» Your objective
Starting from the line with "## Post #51 by carlton (Post ID: 600583)", transcribe each line to the end of the records below. Copy them exactly and write nothing else.

(Records from a data source)
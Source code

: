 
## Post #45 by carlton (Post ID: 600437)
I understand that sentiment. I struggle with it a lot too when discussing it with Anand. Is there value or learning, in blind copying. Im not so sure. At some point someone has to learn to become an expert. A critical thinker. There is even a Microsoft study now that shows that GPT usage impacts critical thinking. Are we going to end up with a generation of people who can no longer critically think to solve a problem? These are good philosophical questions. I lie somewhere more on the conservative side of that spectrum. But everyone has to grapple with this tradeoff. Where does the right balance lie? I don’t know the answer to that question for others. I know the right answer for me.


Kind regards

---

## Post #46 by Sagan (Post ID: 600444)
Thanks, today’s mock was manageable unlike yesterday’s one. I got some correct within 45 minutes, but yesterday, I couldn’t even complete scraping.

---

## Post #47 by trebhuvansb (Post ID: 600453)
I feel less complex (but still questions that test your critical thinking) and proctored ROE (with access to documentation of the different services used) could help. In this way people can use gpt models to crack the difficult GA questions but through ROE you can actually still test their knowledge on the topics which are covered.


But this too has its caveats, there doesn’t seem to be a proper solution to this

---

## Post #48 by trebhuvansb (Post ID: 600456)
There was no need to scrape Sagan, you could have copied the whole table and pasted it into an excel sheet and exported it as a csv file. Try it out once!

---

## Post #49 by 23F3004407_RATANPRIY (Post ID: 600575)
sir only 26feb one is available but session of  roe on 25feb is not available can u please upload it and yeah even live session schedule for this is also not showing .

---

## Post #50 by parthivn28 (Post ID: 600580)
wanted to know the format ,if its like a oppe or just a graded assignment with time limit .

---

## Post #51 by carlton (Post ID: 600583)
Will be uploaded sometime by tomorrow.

» Response
## Post #51 by carlton (Post ID: 600583)
Will be uploaded sometime by tomorrow.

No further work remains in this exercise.